▶ **Problem to solve**:
In your copy, leave out the pictures and repeat every record exactly.

[Collection entries]

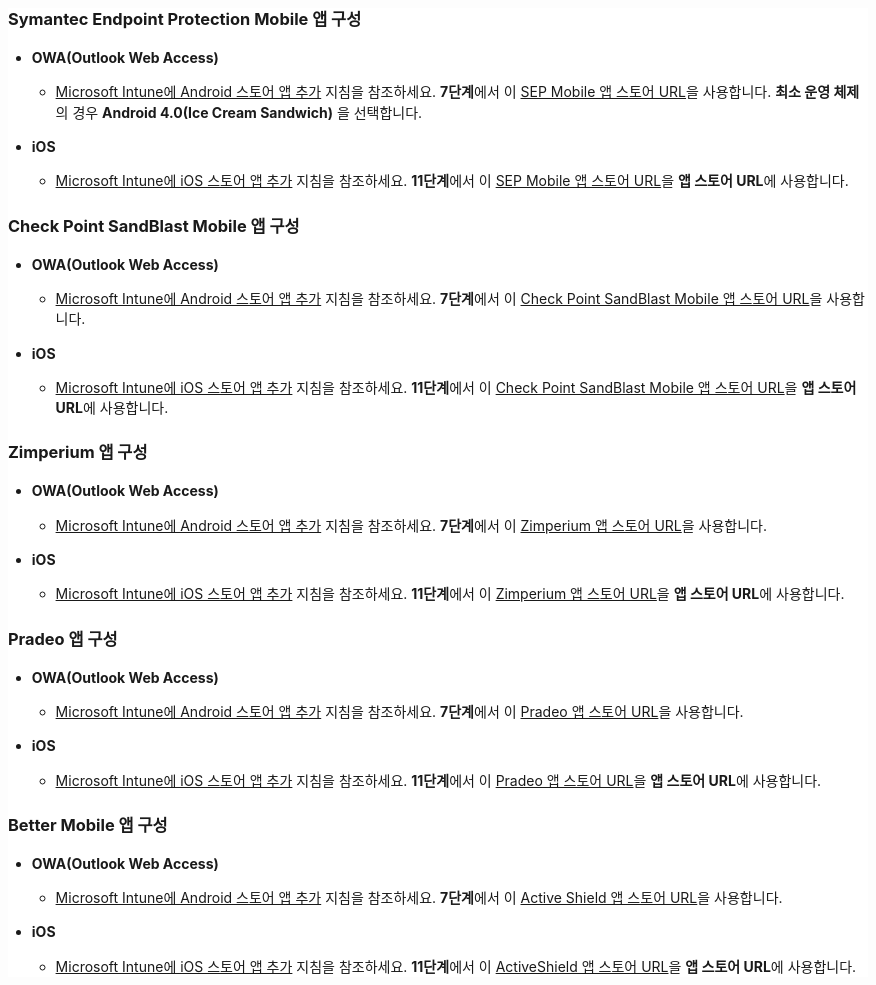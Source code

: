 ### <a name="configure-symantec-endpoint-protection-mobile-apps"></a>Symantec Endpoint Protection Mobile 앱 구성  
- **OWA(Outlook Web Access)**
  - [Microsoft Intune에 Android 스토어 앱 추가](../apps/store-apps-android.md) 지침을 참조하세요. **7단계**에서 이 [SEP Mobile 앱 스토어 URL](https://play.google.com/store/apps/details?id=com.skycure.skycure)을 사용합니다.  **최소 운영 체제**의 경우 **Android 4.0(Ice Cream Sandwich)** 을 선택합니다.

- **iOS**
  - [Microsoft Intune에 iOS 스토어 앱 추가](../apps/store-apps-ios.md) 지침을 참조하세요. **11단계**에서 이 [SEP Mobile 앱 스토어 URL](https://itunes.apple.com/us/app/skycure/id695620821?mt=8)을 **앱 스토어 URL**에 사용합니다.

### <a name="configure-check-point-sandblast-mobile-apps"></a>Check Point SandBlast Mobile 앱 구성  
- **OWA(Outlook Web Access)**  
  - [Microsoft Intune에 Android 스토어 앱 추가](../apps/store-apps-android.md) 지침을 참조하세요. **7단계**에서 이 [Check Point SandBlast Mobile 앱 스토어 URL](https://play.google.com/store/apps/details?id=com.lacoon.security.fox)을 사용합니다.

- **iOS**
  - [Microsoft Intune에 iOS 스토어 앱 추가](../apps/store-apps-ios.md) 지침을 참조하세요. **11단계**에서 이 [Check Point SandBlast Mobile 앱 스토어 URL](https://apps.apple.com/us/app/sandblast-mobile-protect/id1006390797)을 **앱 스토어 URL**에 사용합니다.  

### <a name="configure-zimperium-apps"></a>Zimperium 앱 구성  
- **OWA(Outlook Web Access)**
  - [Microsoft Intune에 Android 스토어 앱 추가](../apps/store-apps-android.md) 지침을 참조하세요. **7단계**에서 이 [Zimperium 앱 스토어 URL](https://play.google.com/store/apps/details?id=com.zimperium.zips&hl=en)을 사용합니다.

- **iOS**
  - [Microsoft Intune에 iOS 스토어 앱 추가](../apps/store-apps-ios.md) 지침을 참조하세요. **11단계**에서 이 [Zimperium 앱 스토어 URL](https://itunes.apple.com/us/app/zimperium-zips/id1030924459?mt=8)을 **앱 스토어 URL**에 사용합니다.  
 
### <a name="configure-pradeo-apps"></a>Pradeo 앱 구성  
- **OWA(Outlook Web Access)**
  - [Microsoft Intune에 Android 스토어 앱 추가](../apps/store-apps-android.md) 지침을 참조하세요. **7단계**에서 이 [Pradeo 앱 스토어 URL](https://play.google.com/store/apps/details?id=net.pradeo.service&hl=en_US)을 사용합니다.

- **iOS**
  - [Microsoft Intune에 iOS 스토어 앱 추가](../apps/store-apps-ios.md) 지침을 참조하세요. **11단계**에서 이 [Pradeo 앱 스토어 URL](https://itunes.apple.com/us/app/pradeo-agent/id547979360?mt=8)을 **앱 스토어 URL**에 사용합니다.

### <a name="configure-better-mobile-apps"></a>Better Mobile 앱 구성  
- **OWA(Outlook Web Access)**
  - [Microsoft Intune에 Android 스토어 앱 추가](../apps/store-apps-android.md) 지침을 참조하세요. **7단계**에서 이 [Active Shield 앱 스토어 URL](https://play.google.com/store/apps/details?id=com.better.active.shield.enterprise)을 사용합니다.

- **iOS**
  - [Microsoft Intune에 iOS 스토어 앱 추가](../apps/store-apps-ios.md) 지침을 참조하세요. **11단계**에서 이 [ActiveShield 앱 스토어 URL](https://itunes.apple.com/us/app/activeshield/id980234260?mt=8&uo=4)을 **앱 스토어 URL**에 사용합니다.

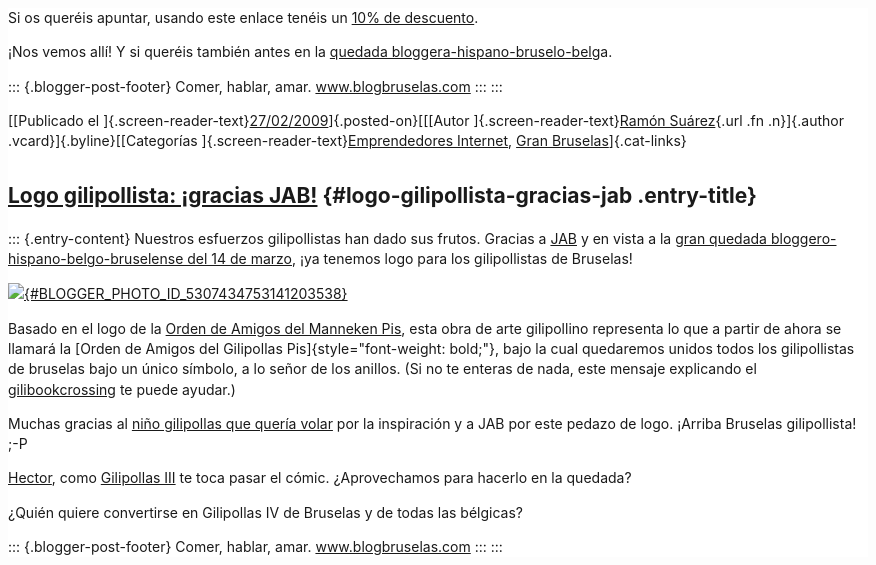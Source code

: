Si os queréis apuntar, usando este enlace tenéis un [10% de
descuento](http://www.amiando.com/plugg-2009.html?page=205340&fbCId=51633843&discountCode=EJ2RM1SA).

¡Nos vemos allí! Y si queréis también antes en la [quedada
bloggera-hispano-bruselo-belg](http://bruselas.eventbrite.com/)a.

::: {.blogger-post-footer}
Comer, hablar, amar. www.blogbruselas.com
:::
:::

[[Publicado el
]{.screen-reader-text}[27/02/2009](../../index.html?p=256)]{.posted-on}[[[Autor
]{.screen-reader-text}[Ramón
Suárez](../../blog/2010/04/30/index.html?author=2){.url .fn .n}]{.author
.vcard}]{.byline}[[Categorías ]{.screen-reader-text}[Emprendedores
Internet](../../blog/category/emprendedores-internet/index.html), [Gran
Bruselas](../../blog/category/gran-bruselas/index.html)]{.cat-links}

[Logo gilipollista: ¡gracias JAB!](../../index.html?p=255) {#logo-gilipollista-gracias-jab .entry-title}
----------------------------------------------------------

::: {.entry-content}
Nuestros esfuerzos gilipollistas han dado sus frutos. Gracias a
[JAB](http://www.jabcomics.com/) y en vista a la [gran quedada
bloggero-hispano-belgo-bruselense del 14 de
marzo](http://bruselas.eventbrite.com/), ¡ya tenemos logo para los
gilipollistas de Bruselas!

[![](http://2.bp.blogspot.com/_m9ESRqvSnjc/SafLybmLYlI/AAAAAAAACAo/P365--0Db8I/s400/gilipollas_pis.jpg){#BLOGGER_PHOTO_ID_5307434753141203538}](http://2.bp.blogspot.com/_m9ESRqvSnjc/SafLybmLYlI/AAAAAAAACAo/P365--0Db8I/s1600-h/gilipollas_pis.jpg)

Basado en el logo de la [Orden de Amigos del Manneken
Pis](http://ordre-manneken-pis.wikeo.be/), esta obra de arte gilipollino
representa lo que a partir de ahora se llamará la [Orden de Amigos del
Gilipollas Pis]{style="font-weight: bold;"}, bajo la cual quedaremos
unidos todos los gilipollistas de bruselas bajo un único símbolo, a lo
señor de los anillos. (Si no te enteras de nada, este mensaje explicando
el [gilibookcrossing](http://jab.weblogs.us/archives/1246) te puede
ayudar.)

Muchas gracias al [niño gilipollas que quería
volar](http://www.elninogilipollas.com/) por la inspiración y a JAB por
este pedazo de logo. ¡Arriba Bruselas gilipollista! ;-P

[Hector](http://nosolocoles.blogspot.com/), como [Gilipollas
III](http://comerhablaramar.blogspot.com/2009/02/gilipollismo-viral-en-la-grand-place.html)
te toca pasar el cómic. ¿Aprovechamos para hacerlo en la quedada?

¿Quién quiere convertirse en Gilipollas IV de Bruselas y de todas las
bélgicas?

::: {.blogger-post-footer}
Comer, hablar, amar. www.blogbruselas.com
:::
:::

▶ **Written solution**:
Source code

: ### <a name="configure-symantec-endpoint-protection-mobile-apps"></a>Symantec Endpoint Protection Mobile 앱 구성  
- **OWA(Outlook Web Access)**
  - [Microsoft Intune에 Android 스토어 앱 추가](../apps/store-apps-android.md) 지침을 참조하세요. **7단계**에서 이 [SEP Mobile 앱 스토어 URL](https://play.google.com/store/apps/details?id=com.skycure.skycure)을 사용합니다.  **최소 운영 체제**의 경우 **Android 4.0(Ice Cream Sandwich)** 을 선택합니다.

- **iOS**
  - [Microsoft Intune에 iOS 스토어 앱 추가](../apps/store-apps-ios.md) 지침을 참조하세요. **11단계**에서 이 [SEP Mobile 앱 스토어 URL](https://itunes.apple.com/us/app/skycure/id695620821?mt=8)을 **앱 스토어 URL**에 사용합니다.

### <a name="configure-check-point-sandblast-mobile-apps"></a>Check Point SandBlast Mobile 앱 구성  
- **OWA(Outlook Web Access)**  
  - [Microsoft Intune에 Android 스토어 앱 추가](../apps/store-apps-android.md) 지침을 참조하세요. **7단계**에서 이 [Check Point SandBlast Mobile 앱 스토어 URL](https://play.google.com/store/apps/details?id=com.lacoon.security.fox)을 사용합니다.

- **iOS**
  - [Microsoft Intune에 iOS 스토어 앱 추가](../apps/store-apps-ios.md) 지침을 참조하세요. **11단계**에서 이 [Check Point SandBlast Mobile 앱 스토어 URL](https://apps.apple.com/us/app/sandblast-mobile-protect/id1006390797)을 **앱 스토어 URL**에 사용합니다.  

### <a name="configure-zimperium-apps"></a>Zimperium 앱 구성  
- **OWA(Outlook Web Access)**
  - [Microsoft Intune에 Android 스토어 앱 추가](../apps/store-apps-android.md) 지침을 참조하세요. **7단계**에서 이 [Zimperium 앱 스토어 URL](https://play.google.com/store/apps/details?id=com.zimperium.zips&hl=en)을 사용합니다.

- **iOS**
  - [Microsoft Intune에 iOS 스토어 앱 추가](../apps/store-apps-ios.md) 지침을 참조하세요. **11단계**에서 이 [Zimperium 앱 스토어 URL](https://itunes.apple.com/us/app/zimperium-zips/id1030924459?mt=8)을 **앱 스토어 URL**에 사용합니다.  
 
### <a name="configure-pradeo-apps"></a>Pradeo 앱 구성  
- **OWA(Outlook Web Access)**
  - [Microsoft Intune에 Android 스토어 앱 추가](../apps/store-apps-android.md) 지침을 참조하세요. **7단계**에서 이 [Pradeo 앱 스토어 URL](https://play.google.com/store/apps/details?id=net.pradeo.service&hl=en_US)을 사용합니다.

- **iOS**
  - [Microsoft Intune에 iOS 스토어 앱 추가](../apps/store-apps-ios.md) 지침을 참조하세요. **11단계**에서 이 [Pradeo 앱 스토어 URL](https://itunes.apple.com/us/app/pradeo-agent/id547979360?mt=8)을 **앱 스토어 URL**에 사용합니다.

### <a name="configure-better-mobile-apps"></a>Better Mobile 앱 구성  
- **OWA(Outlook Web Access)**
  - [Microsoft Intune에 Android 스토어 앱 추가](../apps/store-apps-android.md) 지침을 참조하세요. **7단계**에서 이 [Active Shield 앱 스토어 URL](https://play.google.com/store/apps/details?id=com.better.active.shield.enterprise)을 사용합니다.

- **iOS**
  - [Microsoft Intune에 iOS 스토어 앱 추가](../apps/store-apps-ios.md) 지침을 참조하세요. **11단계**에서 이 [ActiveShield 앱 스토어 URL](https://itunes.apple.com/us/app/activeshield/id980234260?mt=8&uo=4)을 **앱 스토어 URL**에 사용합니다.

Source code

:Si os queréis apuntar, usando este enlace tenéis un [10% de
descuento](http://www.amiando.com/plugg-2009.html?page=205340&fbCId=51633843&discountCode=EJ2RM1SA).

¡Nos vemos allí! Y si queréis también antes en la [quedada
bloggera-hispano-bruselo-belg](http://bruselas.eventbrite.com/)a.

::: {.blogger-post-footer}
Comer, hablar, amar. www.blogbruselas.com
:::
:::

[[Publicado el
]{.screen-reader-text}[27/02/2009](../../index.html?p=256)]{.posted-on}[[[Autor
]{.screen-reader-text}[Ramón
Suárez](../../blog/2010/04/30/index.html?author=2){.url .fn .n}]{.author
.vcard}]{.byline}[[Categorías ]{.screen-reader-text}[Emprendedores
Internet](../../blog/category/emprendedores-internet/index.html), [Gran
Bruselas](../../blog/category/gran-bruselas/index.html)]{.cat-links}

[Logo gilipollista: ¡gracias JAB!](../../index.html?p=255) {#logo-gilipollista-gracias-jab .entry-title}
----------------------------------------------------------

::: {.entry-content}
Nuestros esfuerzos gilipollistas han dado sus frutos. Gracias a
[JAB](http://www.jabcomics.com/) y en vista a la [gran quedada
bloggero-hispano-belgo-bruselense del 14 de
marzo](http://bruselas.eventbrite.com/), ¡ya tenemos logo para los
gilipollistas de Bruselas!

[![](http://2.bp.blogspot.com/_m9ESRqvSnjc/SafLybmLYlI/AAAAAAAACAo/P365--0Db8I/s400/gilipollas_pis.jpg){#BLOGGER_PHOTO_ID_5307434753141203538}](http://2.bp.blogspot.com/_m9ESRqvSnjc/SafLybmLYlI/AAAAAAAACAo/P365--0Db8I/s1600-h/gilipollas_pis.jpg)

Basado en el logo de la [Orden de Amigos del Manneken
Pis](http://ordre-manneken-pis.wikeo.be/), esta obra de arte gilipollino
representa lo que a partir de ahora se llamará la [Orden de Amigos del
Gilipollas Pis]{style="font-weight: bold;"}, bajo la cual quedaremos
unidos todos los gilipollistas de bruselas bajo un único símbolo, a lo
señor de los anillos. (Si no te enteras de nada, este mensaje explicando
el [gilibookcrossing](http://jab.weblogs.us/archives/1246) te puede
ayudar.)

Muchas gracias al [niño gilipollas que quería
volar](http://www.elninogilipollas.com/) por la inspiración y a JAB por
este pedazo de logo. ¡Arriba Bruselas gilipollista! ;-P

[Hector](http://nosolocoles.blogspot.com/), como [Gilipollas
III](http://comerhablaramar.blogspot.com/2009/02/gilipollismo-viral-en-la-grand-place.html)
te toca pasar el cómic. ¿Aprovechamos para hacerlo en la quedada?

¿Quién quiere convertirse en Gilipollas IV de Bruselas y de todas las
bélgicas?

::: {.blogger-post-footer}
Comer, hablar, amar. www.blogbruselas.com
:::
:::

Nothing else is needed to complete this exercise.